M. Driss Alami : Tout d’abord, je tiens à saluer la récente décision prise par Sa Majesté le Roi qui aura permis une telle avancée ! Personne à ce jour n’en a eu le courage alors que le Conseil Supérieur des Oulémas, consulté sur cette question, a répondu que rien ne s’opposait à ce que la femme exerce le métier de Adel comme le font les hommes depuis toujours.
Rappelons que sommes 4 000 adouls au Maroc auxquels vont s’ajouter 800 nouveaux, en cours de recrutements.
Pour exercer cette profession, il faut être titulaire d’une licence en droit, passer un examen de candidature puis obtenir le diplôme de adel au terme d’une formation dispensée par le ministère de la justice, et d’une durée de deux ans. Bien sûr, il s’agit d’une profession assez limitée du fait que les recrutements de nouveaux adouls se font en fonction de la demande des différents tribunaux du Royaume. Donc, à la suite de l’ouverture de la profession des adouls aux femmes, celles-ci seront donc membres de plein droit de notre corporation et j’espère que le recrutement effectif de la moitié de la nouvelle promotion, leur sera réservé. Si c’est le cas, elles pourraient être quatre cents femmes à démarrer dans ce métier.
Quel est le champ de l’exercice de la profession adulaire ?
La profession des adouls en est charge du notariat courant, notamment les signatures des actes notariés, tous les actes se rapportant au Code de la Famille et au Statut personnel, les actes de filiation, de succession, les actes testamentaires, les transferts de biens et les attestations de litiges de personnes qui veulent ester en justice, etc.
Les notaires modernes, quant à eux, sont spécialisés dans les affaires relatives aux sociétés, de leur constitution aux opérations de capital, les fusions et acquisitions, mais aussi tous les actes portant sur les propriétés immobilières, etc.
Comment réagit la profession de adouls à cet élargissement de leur métier aux femmes ?
La profession des adouls en est d’autant plus satisfaite qu’elle avait notamment exprimé dans une lettre adressée à Sa Majesté le 15 juillet en 2014, entre autres demandes, celle que la femme puisse exercer le métier de Adoul ou la « Mouhima de adel ». Le sens de cette demande était de permettre à notre profession de se hisser au même niveau que les autres professions du système judiciaire.
En souhaitant cette féminisation, nous voulions faire évoluer le métier de Adel et favoriser à terme la réunification des professions adulaire et notariale
Je rappellerai à ce sujet qu’en 1960, le ministre de la Justice M. Bahnini avait fait remarquer que le Maroc ne pouvait continuer à avoir deux professions différentes en notariat et proposé un projet de loi pour l’unification des notariat moderne et traditionnel, lequel texte, malheureusement, avait été enterré.

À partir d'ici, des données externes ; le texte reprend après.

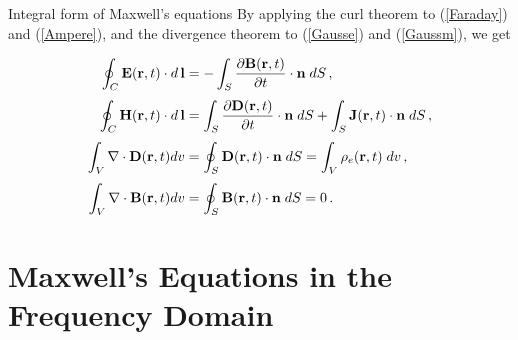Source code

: \documentclass[handout,10pt]{beamer}
\begin{document}

\begin{frame}[fragile]{Integral form of Maxwell's equations}
By applying the curl theorem to (\ref{Faraday}) and
(\ref{Ampere}), and the divergence theorem to (\ref{Gausse}) and
(\ref{Gaussm}), we get

%
\begin{subequations}
\begin{align}
  \oint_{C} {\mathbf{E}}({\mathbf{r}},t) \cdot d\,{\mathbf{l}}   & =
- \int_{S}{\partial {\mathbf{B}}({\mathbf{r}},t) \over \partial t} \cdot
{\mathbf{n}} \; dS\,,
  \label{intinduction}
\\[1mm]
  \oint_{C} {\mathbf{H}}({\mathbf{r}},t) \cdot d\, \mathbf{l}   & =
\int_{S}{\partial {\mathbf{D}}({\mathbf{r}},t) \over \partial t} \cdot
{\mathbf{n}} \; dS + \int_{S}{{\mathbf{J}}({\mathbf{r}},t)} \cdot {\mathbf{n}}
\; dS \,,
  \label{intAmpere}
\\[1mm]
 \int_{V} \nabla \cdot {\mathbf{D}}({\mathbf{r}},t) dv   & =
\oint_{S}{\mathbf{D}}({\mathbf{r}},t) \cdot {\mathbf{n}} \; dS = \int_{V}
\rho_e ({\mathbf{r}},t) \; dv \,,
  \label{intGausse}
\\[1mm]
 \int_{V} \nabla \cdot {\mathbf{B}}({\mathbf{r}},t) dv   & =
\oint_{S}{\mathbf{B}}({\mathbf{r}},t) \cdot {\mathbf{n}} \; dS =0 \,.
  \label{intGaussm}
\end{align}
\end{subequations}

\end{frame}



\section{Maxwell's Equations in the Frequency Domain}
\end{document}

Plus tard, en 1994, l’un de ses successeurs, M. Alami Machichi avait cherché à apporter une solution à cette situation de double notariat.
Et le corps professoral des adouls a lui aussi pris position en ce sens à l’occasion de plusieurs congrès successifs.
Que va apporter cette évolution de femme adel ?
La décision en question de Sa Majesté va conforter l’égalité entre l’homme et la femme et mettre en avant la contribution de la femme dans la société. Le terme Adoul n’a pas une traduction précise en langue française, on l’assimile souvent, à tort, aux notaires.
Or les femmes notaires sont nombreuses dans notre pays, alors que le métier de adel vient de leur ouvrir ses portes.
Je reste convaincu que les femmes vont exercer le métier de Adel avec leurs propres visions et en fonctions de leurs propres opinions et convictions et prendront à cœur ce nouveau métier qui leur donne une nouvelle opportunité d’épanouissement. Donc, je vous affirme que nous, adouls, sommes très satisfaits de cette décision qui va permettre à notre profession de s’ouvrir.